Vipassana means insight, or to see things as they really are.

Imagine a place cut off from the rest of civilisation — no TV, no phones, no newspapers, no reading or writing material. You wake up at 4 a.m. and meditate for 10 hours a day. The last meal of the day is lunch at 11 a.m. You live here in complete silence with a hundred other people who you can’t talk to for ten days. Sounds crazy? Welcome to the world of Vipassana meditation, a boot camp for the mind.

If I knew how tough it was going to be, I would have chickened out, but my friend said, “Think of it as a slow dance with silence.” With that thought in mind, I checked into the meditation centre in a rural area about six km from Pallavaramon a sultry Wednesday evening and surrendered my phone, my wallet and myself for ten days.

We were woken up the following morning by a loud gong, and at 4.30 a.m., the meditation started. There were just a few simple instructions given on how to observe your breath as it comes and goes. I thought to myself this is going to be easy — no mantras to learn, no auto suggestion — just observe the breath.

A few moments later, I realised how difficult it really is to 'just observe the breath'. In a few breaths, my mind had wandered; it had drifted to some old memories which triggered thoughts, plans and worries about the future. I was hurtling at great speed between the past and the future, unable to concentrate on the simple task.

Vipassana means insight, or to see things as they really are. The first insight I had was about silence. I realised that even in a quiet environment conducive to meditation, the main noise was not from the outside, but from within my head. My mind was chattering non stop — commenting, planning, worrying, judging, liking and disliking. The absence of external sound is not what silence is about.

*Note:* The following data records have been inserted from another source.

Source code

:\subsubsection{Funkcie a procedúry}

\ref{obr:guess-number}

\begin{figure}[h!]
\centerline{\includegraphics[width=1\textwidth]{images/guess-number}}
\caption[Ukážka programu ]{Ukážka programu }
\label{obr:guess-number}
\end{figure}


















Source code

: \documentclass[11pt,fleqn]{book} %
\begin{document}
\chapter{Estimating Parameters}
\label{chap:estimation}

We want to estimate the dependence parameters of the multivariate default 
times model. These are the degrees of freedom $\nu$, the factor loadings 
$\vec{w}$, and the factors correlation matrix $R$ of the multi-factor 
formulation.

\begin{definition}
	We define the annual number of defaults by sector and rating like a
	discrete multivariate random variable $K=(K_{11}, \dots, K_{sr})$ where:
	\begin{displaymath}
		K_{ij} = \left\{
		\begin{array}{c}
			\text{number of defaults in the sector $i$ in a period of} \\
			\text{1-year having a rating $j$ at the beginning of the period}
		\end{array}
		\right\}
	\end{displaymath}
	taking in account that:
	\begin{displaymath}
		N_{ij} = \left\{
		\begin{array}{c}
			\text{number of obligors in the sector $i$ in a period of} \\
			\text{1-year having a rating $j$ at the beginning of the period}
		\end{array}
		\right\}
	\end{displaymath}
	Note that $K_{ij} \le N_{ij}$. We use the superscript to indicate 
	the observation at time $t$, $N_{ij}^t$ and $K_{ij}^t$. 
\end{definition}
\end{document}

An even bigger insight was to find that the tool I use to make decisions every day — my mind — was not in my control. During the evening discourse, it was explained that the problem of a wandering, uncontrolled mind was universal, and it needed to be trained with patience and persistence. Far from being a slow dance with silence, this was turning out to be a wrestling match with my mind.

After a few days of observing the breath for ten hours a day, my mind became quieter. The intervals of pure observation became longer, and three days into the intense meditation, a strange thing happened: silence finally turned up.

But Vipassana is not about silence or a heightened sense of awareness. It's about observing reality as it is, and along with the pleasant sensations of quietness and calmness, unpleasant sensations also came up . Bad memories, painful experiences, people and events that caused me hurt and pain, surfaced. But instead of reacting with bitterness and hurt as I had done before, I watched the emotions rise, and after a while, they passed away.

For ten days, I see-sawed between silence and pain, the pleasant and unpleasant, and I did what I was asked to do — observe. The last morning, we were getting ready to go back to the real world; a world of noise, phones, emails, texts, arguments and the constant struggle of just trying to get by. My mind felt as if it had been put through a washing machine and all the muck had been cleaned out.

I looked around to say goodbye to silence, my elusive dance partner, and I couldn't find her. It took awhile to realise that she was with me. At the end of ten days, I realised that the dance and dancers had become one.